Actuarial Values range from:
- 60% for Bronze level plans,
- 70% for Silver,
- 80% for Gold, and
- 90% for Platinum level plans.
The Actuarial Values are used to design a health insurance plan that will pay on average the appropriate Metallic level percentage of the covered annual combined medical expenses submitted for a particular Metallic level health plans issued by an insurance company.
Assume ABC insurance company has 10,000 Bronze plans issued. Assume the total of the covered medical bills (doctor visits, labs & X-rays, prescription drugs, and hospital stays) submitted to ABC insurance company for all Bronze plans was $1,000,000. The Bronze plans would pay out 60% of that or $600,000 on average. That does not mean "every" person who has a Bronze would get 60% of their medical bills paid.
In order for the average to be 60%, some would get 80% and some would get 40%. What each person gets would depend on the exact composition of their medical bills. If the only medical services you received for the year were preventative checkups, your bills would be paid at 100%.
Silver plans are designed to pay an average of 70% of the covered annual medical expenses of a Silver plan. Gold plans pay 80%, and Platinum plans pay 90%. The more the insurance plan pays, the less the patient pays.
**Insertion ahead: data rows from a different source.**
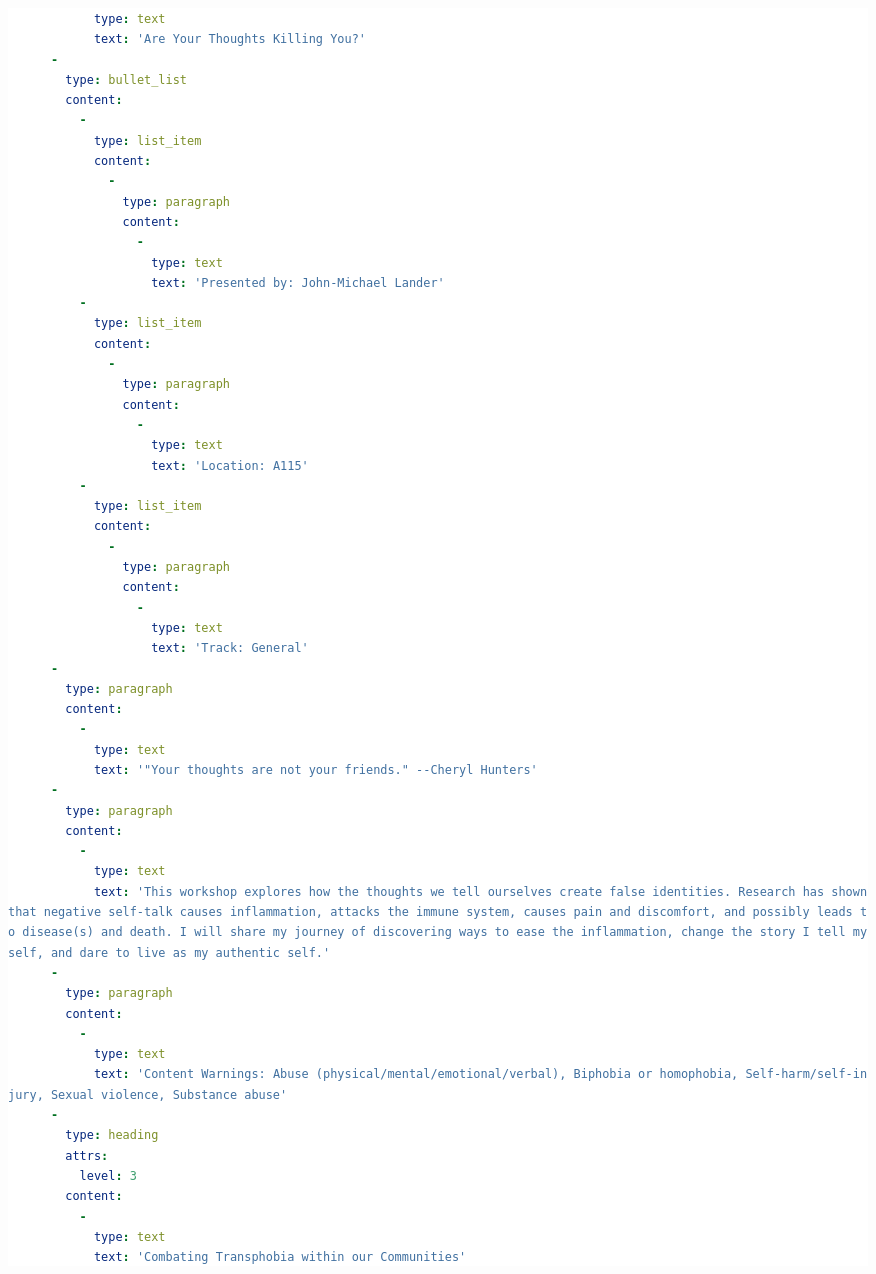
 ```yaml
            type: text
            text: 'Are Your Thoughts Killing You?'
      -
        type: bullet_list
        content:
          -
            type: list_item
            content:
              -
                type: paragraph
                content:
                  -
                    type: text
                    text: 'Presented by: John-Michael Lander'
          -
            type: list_item
            content:
              -
                type: paragraph
                content:
                  -
                    type: text
                    text: 'Location: A115'
          -
            type: list_item
            content:
              -
                type: paragraph
                content:
                  -
                    type: text
                    text: 'Track: General'
      -
        type: paragraph
        content:
          -
            type: text
            text: '"Your thoughts are not your friends." --Cheryl Hunters'
      -
        type: paragraph
        content:
          -
            type: text
            text: 'This workshop explores how the thoughts we tell ourselves create false identities. Research has shown that negative self-talk causes inflammation, attacks the immune system, causes pain and discomfort, and possibly leads to disease(s) and death. I will share my journey of discovering ways to ease the inflammation, change the story I tell myself, and dare to live as my authentic self.'
      -
        type: paragraph
        content:
          -
            type: text
            text: 'Content Warnings: Abuse (physical/mental/emotional/verbal), Biphobia or homophobia, Self-harm/self-injury, Sexual violence, Substance abuse'
      -
        type: heading
        attrs:
          level: 3
        content:
          -
            type: text
            text: 'Combating Transphobia within our Communities'
```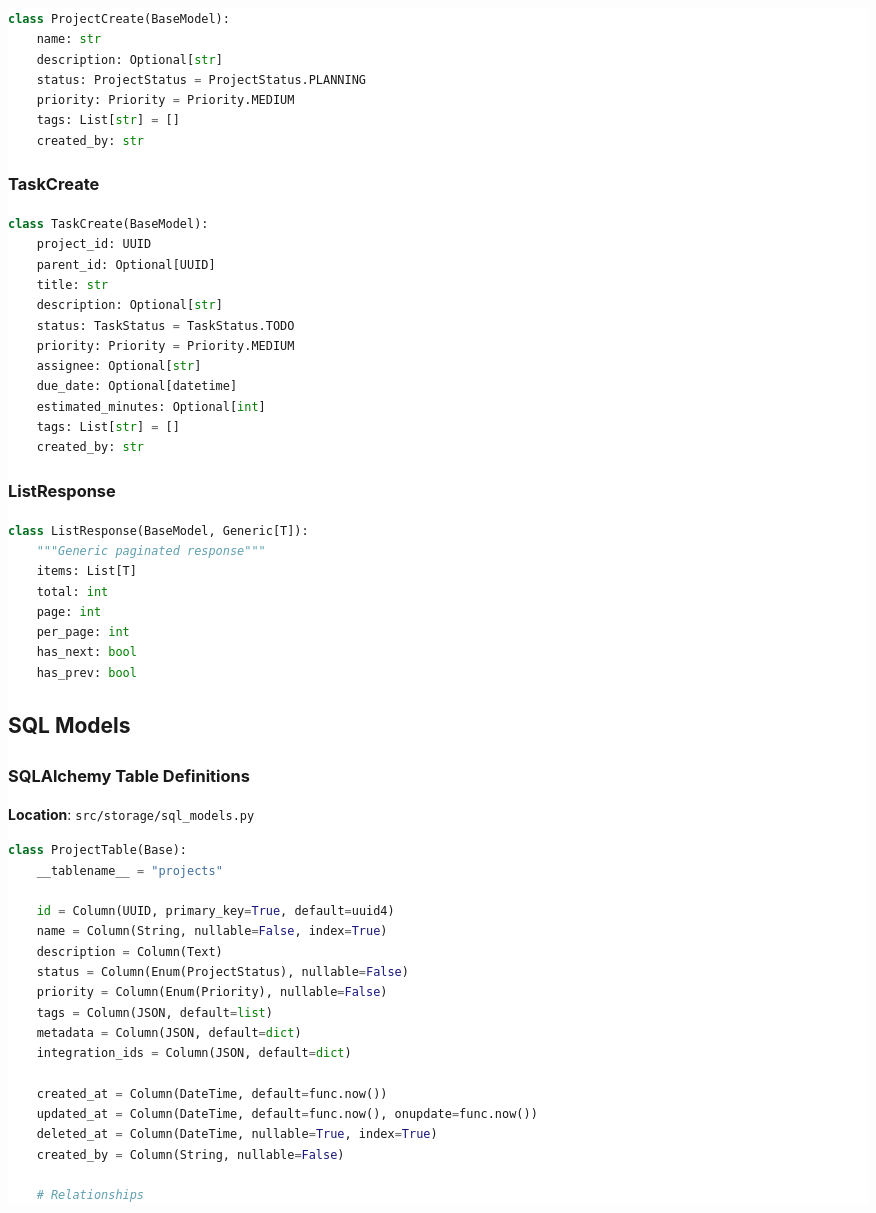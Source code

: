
 ```python
class ProjectCreate(BaseModel):
    name: str
    description: Optional[str]
    status: ProjectStatus = ProjectStatus.PLANNING
    priority: Priority = Priority.MEDIUM
    tags: List[str] = []
    created_by: str
```

### TaskCreate

```python
class TaskCreate(BaseModel):
    project_id: UUID
    parent_id: Optional[UUID]
    title: str
    description: Optional[str]
    status: TaskStatus = TaskStatus.TODO
    priority: Priority = Priority.MEDIUM
    assignee: Optional[str]
    due_date: Optional[datetime]
    estimated_minutes: Optional[int]
    tags: List[str] = []
    created_by: str
```

### ListResponse

```python
class ListResponse(BaseModel, Generic[T]):
    """Generic paginated response"""
    items: List[T]
    total: int
    page: int
    per_page: int
    has_next: bool
    has_prev: bool
```

## SQL Models

### SQLAlchemy Table Definitions

**Location**: `src/storage/sql_models.py`

```python
class ProjectTable(Base):
    __tablename__ = "projects"
    
    id = Column(UUID, primary_key=True, default=uuid4)
    name = Column(String, nullable=False, index=True)
    description = Column(Text)
    status = Column(Enum(ProjectStatus), nullable=False)
    priority = Column(Enum(Priority), nullable=False)
    tags = Column(JSON, default=list)
    metadata = Column(JSON, default=dict)
    integration_ids = Column(JSON, default=dict)
    
    created_at = Column(DateTime, default=func.now())
    updated_at = Column(DateTime, default=func.now(), onupdate=func.now())
    deleted_at = Column(DateTime, nullable=True, index=True)
    created_by = Column(String, nullable=False)
    
    # Relationships
```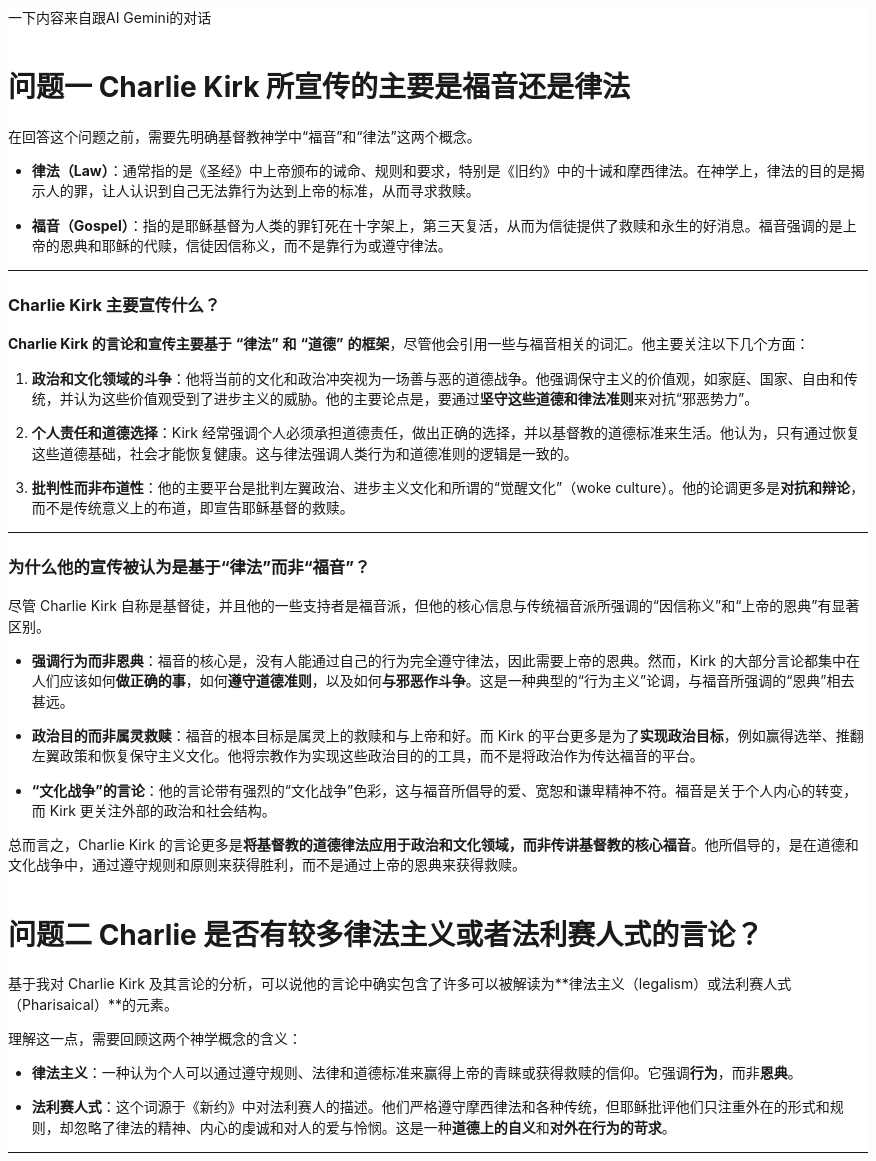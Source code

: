 一下内容来自跟AI Gemini的对话
# 问题一 Charlie Kirk 所宣传的主要是福音还是律法

在回答这个问题之前，需要先明确基督教神学中“福音”和“律法”这两个概念。

- **律法（Law）**：通常指的是《圣经》中上帝颁布的诫命、规则和要求，特别是《旧约》中的十诫和摩西律法。在神学上，律法的目的是揭示人的罪，让人认识到自己无法靠行为达到上帝的标准，从而寻求救赎。
    
- **福音（Gospel）**：指的是耶稣基督为人类的罪钉死在十字架上，第三天复活，从而为信徒提供了救赎和永生的好消息。福音强调的是上帝的恩典和耶稣的代赎，信徒因信称义，而不是靠行为或遵守律法。
    

---

### Charlie Kirk 主要宣传什么？

**Charlie Kirk 的言论和宣传主要基于** **“律法”** **和** **“道德”** **的框架**，尽管他会引用一些与福音相关的词汇。他主要关注以下几个方面：

1. **政治和文化领域的斗争**：他将当前的文化和政治冲突视为一场善与恶的道德战争。他强调保守主义的价值观，如家庭、国家、自由和传统，并认为这些价值观受到了进步主义的威胁。他的主要论点是，要通过**坚守这些道德和律法准则**来对抗“邪恶势力”。
    
2. **个人责任和道德选择**：Kirk 经常强调个人必须承担道德责任，做出正确的选择，并以基督教的道德标准来生活。他认为，只有通过恢复这些道德基础，社会才能恢复健康。这与律法强调人类行为和道德准则的逻辑是一致的。
    
3. **批判性而非布道性**：他的主要平台是批判左翼政治、进步主义文化和所谓的“觉醒文化”（woke culture）。他的论调更多是**对抗和辩论**，而不是传统意义上的布道，即宣告耶稣基督的救赎。
    

---

### 为什么他的宣传被认为是基于“律法”而非“福音”？

尽管 Charlie Kirk 自称是基督徒，并且他的一些支持者是福音派，但他的核心信息与传统福音派所强调的“因信称义”和“上帝的恩典”有显著区别。

- **强调行为而非恩典**：福音的核心是，没有人能通过自己的行为完全遵守律法，因此需要上帝的恩典。然而，Kirk 的大部分言论都集中在人们应该如何**做正确的事**，如何**遵守道德准则**，以及如何**与邪恶作斗争**。这是一种典型的“行为主义”论调，与福音所强调的“恩典”相去甚远。
    
- **政治目的而非属灵救赎**：福音的根本目标是属灵上的救赎和与上帝和好。而 Kirk 的平台更多是为了**实现政治目标**，例如赢得选举、推翻左翼政策和恢复保守主义文化。他将宗教作为实现这些政治目的的工具，而不是将政治作为传达福音的平台。
    
- **“文化战争”的言论**：他的言论带有强烈的“文化战争”色彩，这与福音所倡导的爱、宽恕和谦卑精神不符。福音是关于个人内心的转变，而 Kirk 更关注外部的政治和社会结构。
    

总而言之，Charlie Kirk 的言论更多是**将基督教的道德律法应用于政治和文化领域，而非传讲基督教的核心福音**。他所倡导的，是在道德和文化战争中，通过遵守规则和原则来获得胜利，而不是通过上帝的恩典来获得救赎。


# 问题二 Charlie 是否有较多律法主义或者法利赛人式的言论？

基于我对 Charlie Kirk 及其言论的分析，可以说他的言论中确实包含了许多可以被解读为**律法主义（legalism）或法利赛人式（Pharisaical）**的元素。

理解这一点，需要回顾这两个神学概念的含义：

- **律法主义**：一种认为个人可以通过遵守规则、法律和道德标准来赢得上帝的青睐或获得救赎的信仰。它强调**行为**，而非**恩典**。
    
- **法利赛人式**：这个词源于《新约》中对法利赛人的描述。他们严格遵守摩西律法和各种传统，但耶稣批评他们只注重外在的形式和规则，却忽略了律法的精神、内心的虔诚和对人的爱与怜悯。这是一种**道德上的自义**和**对外在行为的苛求**。
    

---
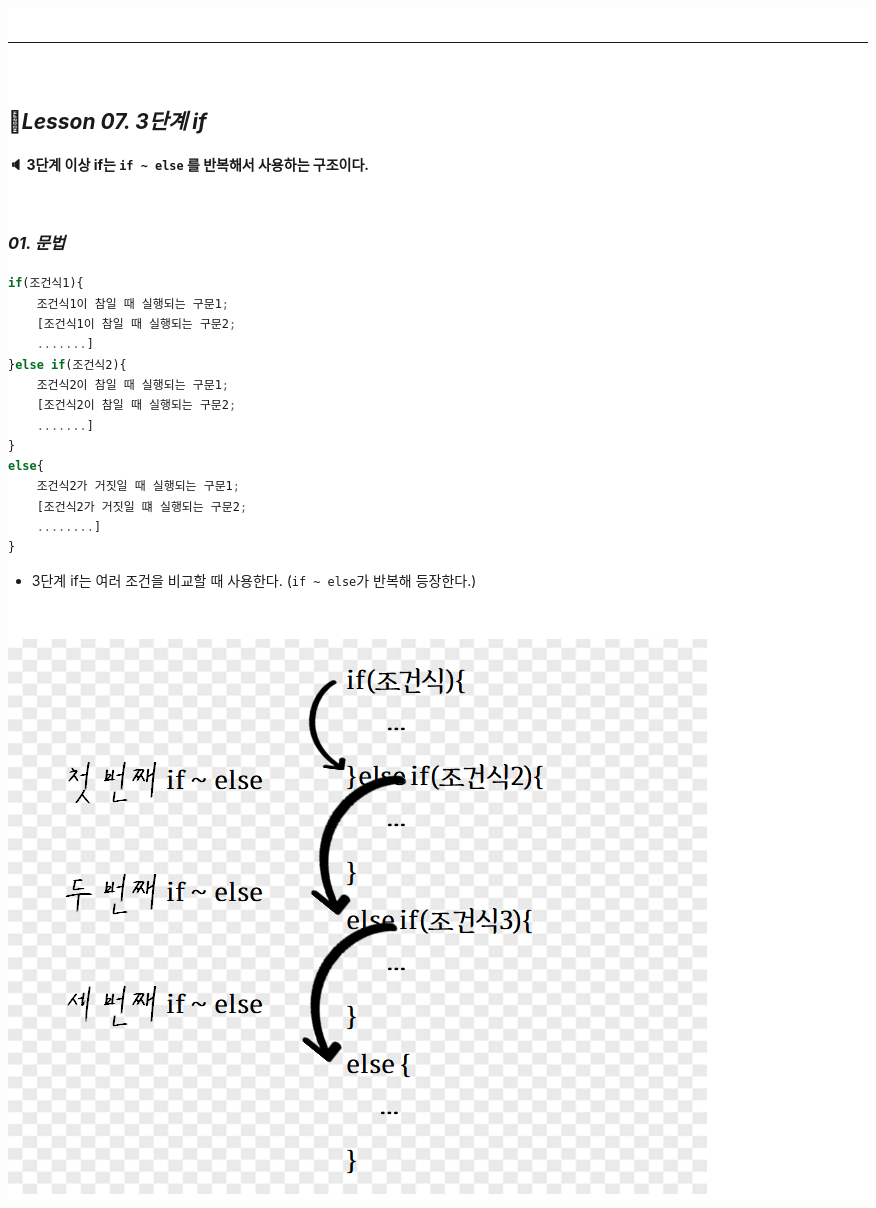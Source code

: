 <br>

---

<br>

## :pencil:_Lesson 07. 3단계 if_

**:speaker: 3단계 이상 if는 `if ~ else` 를 반복해서 사용하는 구조이다.**

<br>

### _01. 문법_

```javascript
if(조건식1){
    조건식1이 참일 때 실행되는 구문1;
    [조건식1이 참일 때 실행되는 구문2;
    .......]
}else if(조건식2){
    조건식2이 참일 때 실행되는 구문1;
    [조건식2이 참일 때 실행되는 구문2;
    .......]
}
else{
    조건식2가 거짓일 때 실행되는 구문1;
    [조건식2가 거짓일 떄 실행되는 구문2;
    ........]
}
```

- 3단계 if는 여러 조건을 비교할 때 사용한다. (`if ~ else`가 반복해 등장한다.)

<br>

![](https://github.com/ohtaekwon/Wikibook-Javascript-JQuery-1/blob/master/img/04.07_1.png?raw=true)
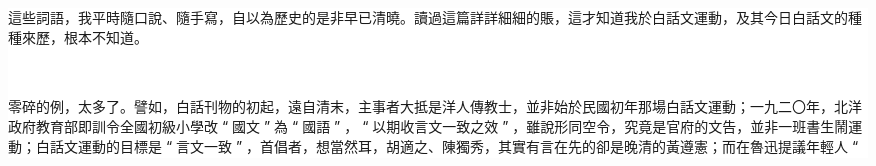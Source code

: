   </span>
  <span class="s1">
   這些詞語，我平時隨口說、隨手寫，自以為歷史的是非早已清曉。讀過這篇詳詳細細的賬，這才知道我於白話文運動，及其今日白話文的種種來歷，根本不知道。
  </span>
 </p>
 <p class="p1">
  <span class="s1">
  </span>
  <br/>
 </p>
 <p class="p2">
  <span class="s1">
   零碎的例，太多了。譬如，白話刊物的初起，遠自清末，主事者大抵是洋人傳教士，並非始於民國初年那場白話文運動；一九二〇年，北洋政府教育部即訓令全國初級小學改
  </span>
  <span class="s2">
   “
  </span>
  <span class="s1">
   國文
  </span>
  <span class="s2">
   ”
  </span>
  <span class="s1">
   為
  </span>
  <span class="s2">
   “
  </span>
  <span class="s1">
   國語
  </span>
  <span class="s2">
   ”
  </span>
  <span class="s1">
   ，
  </span>
  <span class="s2">
   “
  </span>
  <span class="s1">
   以期收言文一致之效
  </span>
  <span class="s2">
   ”
  </span>
  <span class="s1">
   ，雖說形同空令，究竟是官府的文告，並非一班書生鬧運動；白話文運動的目標是
  </span>
  <span class="s2">
   “
  </span>
  <span class="s1">
   言文一致
  </span>
  <span class="s2">
   ”
  </span>
  <span class="s1">
   ，首倡者，想當然耳，胡適之、陳獨秀，其實有言在先的卻是晚清的黃遵憲；而在魯迅提議年輕人
  </span>
  <span class="s2">
   “
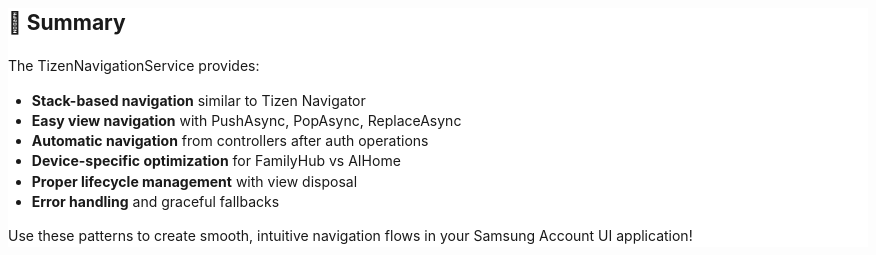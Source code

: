 ## 🎯 Summary

The TizenNavigationService provides:

- **Stack-based navigation** similar to Tizen Navigator
- **Easy view navigation** with PushAsync, PopAsync, ReplaceAsync
- **Automatic navigation** from controllers after auth operations
- **Device-specific optimization** for FamilyHub vs AIHome
- **Proper lifecycle management** with view disposal
- **Error handling** and graceful fallbacks

Use these patterns to create smooth, intuitive navigation flows in your Samsung Account UI application!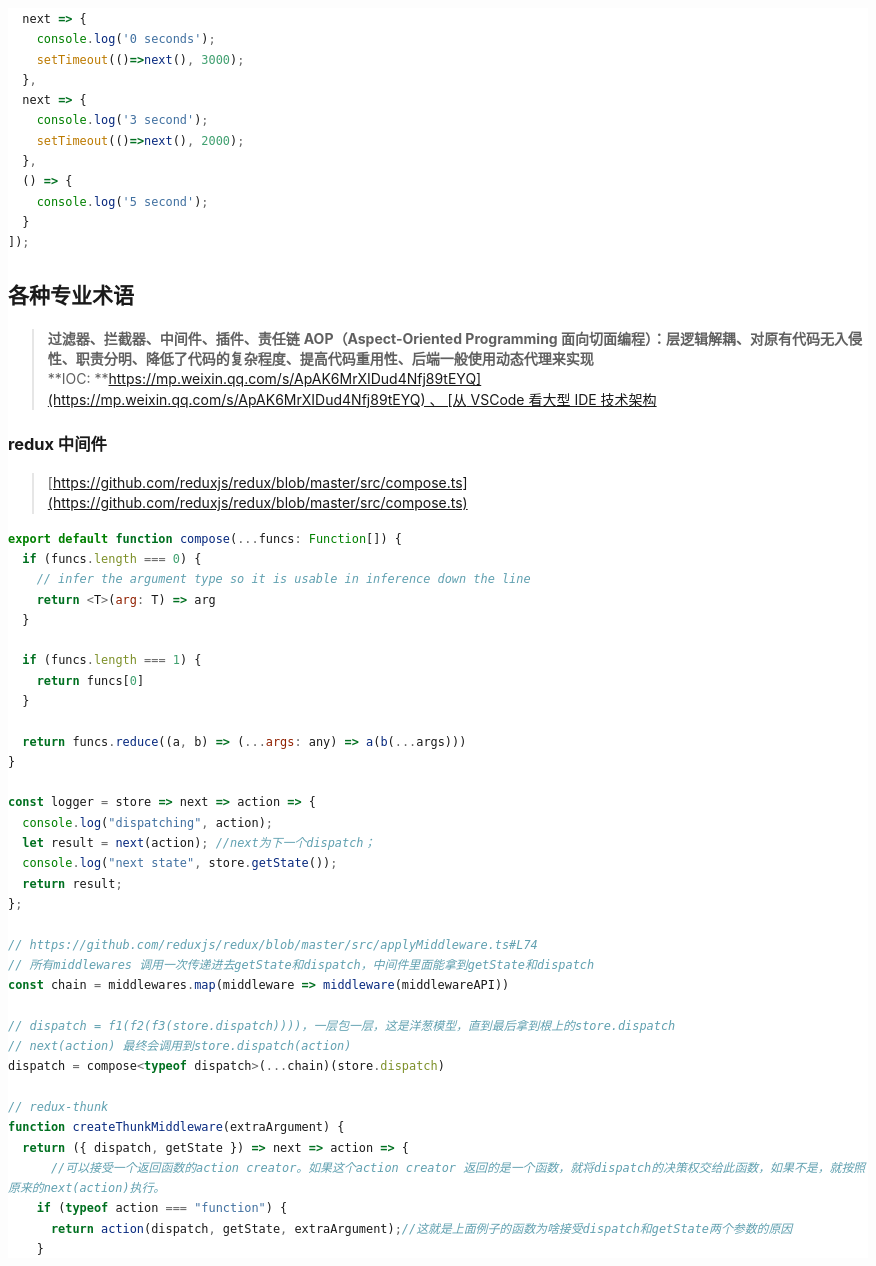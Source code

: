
```javascript
  next => {
    console.log('0 seconds');
    setTimeout(()=>next(), 3000);
  },
  next => {
    console.log('3 second');
    setTimeout(()=>next(), 2000);
  },
  () => {
    console.log('5 second');
  }
]);
```
<a name="J6pqn"></a>
## 各种专业术语
> **过滤器、拦截器、中间件、插件、责任链**
> **AOP（Aspect-Oriented Programming 面向切面编程）：层逻辑解耦、对原有代码无入侵性、职责分明、降低了代码的复杂程度、提高代码重用性、后端一般使用动态代理来实现**
> **IOC: **[https://mp.weixin.qq.com/s/ApAK6MrXIDud4Nfj89tEYQ](https://mp.weixin.qq.com/s/ApAK6MrXIDud4Nfj89tEYQ) 、 [从 VSCode 看大型 IDE 技术架构](https://zhuanlan.zhihu.com/p/96041706)

<a name="hbPQS"></a>
### redux 中间件
> [https://github.com/reduxjs/redux/blob/master/src/compose.ts](https://github.com/reduxjs/redux/blob/master/src/compose.ts)

```javascript
export default function compose(...funcs: Function[]) {
  if (funcs.length === 0) {
    // infer the argument type so it is usable in inference down the line
    return <T>(arg: T) => arg
  }

  if (funcs.length === 1) {
    return funcs[0]
  }

  return funcs.reduce((a, b) => (...args: any) => a(b(...args)))
}

const logger = store => next => action => {
  console.log("dispatching", action);
  let result = next(action); //next为下一个dispatch；
  console.log("next state", store.getState());
  return result;
};

// https://github.com/reduxjs/redux/blob/master/src/applyMiddleware.ts#L74
// 所有middlewares 调用一次传递进去getState和dispatch，中间件里面能拿到getState和dispatch
const chain = middlewares.map(middleware => middleware(middlewareAPI))

// dispatch = f1(f2(f3(store.dispatch))))，一层包一层，这是洋葱模型，直到最后拿到根上的store.dispatch
// next(action) 最终会调用到store.dispatch(action)
dispatch = compose<typeof dispatch>(...chain)(store.dispatch)

// redux-thunk
function createThunkMiddleware(extraArgument) {
  return ({ dispatch, getState }) => next => action => {
      //可以接受一个返回函数的action creator。如果这个action creator 返回的是一个函数，就将dispatch的决策权交给此函数，如果不是，就按照原来的next(action)执行。
    if (typeof action === "function") {
      return action(dispatch, getState, extraArgument);//这就是上面例子的函数为啥接受dispatch和getState两个参数的原因
    }
```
The more the insurance plan pays, the higher the premium.
An Actuarial Value is not the same thing as percent coinsurance. Many Bronze plans with an Actuarial Value of 60% have 80% coinsurance. An Actuarial Value of 60% means the plan will pay on average 60% of the covered hospital, labs, and prescription drug charges incurred by that plan type. A Silver plan would pay 70% of those charges.